Items listed in a dataset

_____

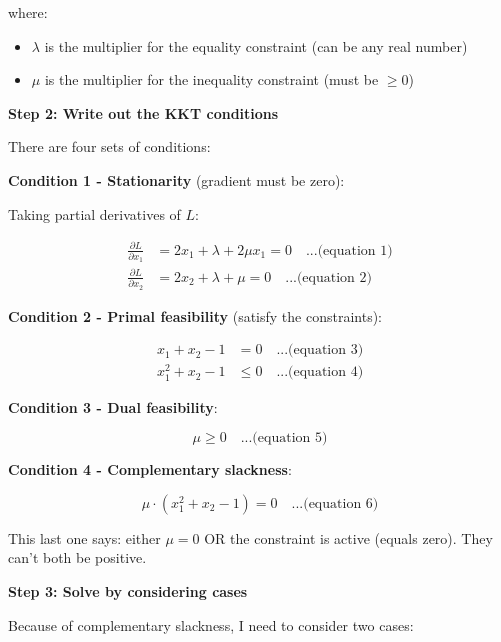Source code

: \documentclass[11pt]{article}
\begin{document}
where:
\begin{itemize}
\item $\lambda$ is the multiplier for the equality constraint (can be any real number)
\item $\mu$ is the multiplier for the inequality constraint (must be $\geq 0$)
\end{itemize}

\vspace{1em}

\textbf{Step 2: Write out the KKT conditions}

There are four sets of conditions:

\textbf{Condition 1 - Stationarity} (gradient must be zero):

Taking partial derivatives of $L$:

\begin{align*}
\frac{\partial L}{\partial x_1} &= 2x_1 + \lambda + 2\mu x_1 = 0 \quad \text{...(equation 1)}\\
\frac{\partial L}{\partial x_2} &= 2x_2 + \lambda + \mu = 0 \quad \text{...(equation 2)}
\end{align*}

\textbf{Condition 2 - Primal feasibility} (satisfy the constraints):

\begin{align*}
x_1 + x_2 - 1 &= 0 \quad \text{...(equation 3)}\\
x_1^2 + x_2 - 1 &\leq 0 \quad \text{...(equation 4)}
\end{align*}

\textbf{Condition 3 - Dual feasibility}:

\begin{equation*}
\mu \geq 0 \quad \text{...(equation 5)}
\end{equation*}

\textbf{Condition 4 - Complementary slackness}:

\begin{equation*}
\mu \cdot (x_1^2 + x_2 - 1) = 0 \quad \text{...(equation 6)}
\end{equation*}

This last one says: either $\mu = 0$ OR the constraint is active (equals zero). They can't both be positive.

\vspace{1em}

\textbf{Step 3: Solve by considering cases}

Because of complementary slackness, I need to consider two cases:
\end{document}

_____

→ **Directions for this task**
Find how many of the lines above have the word "slackness" in them. State only that number.

→ **Exercise output**
2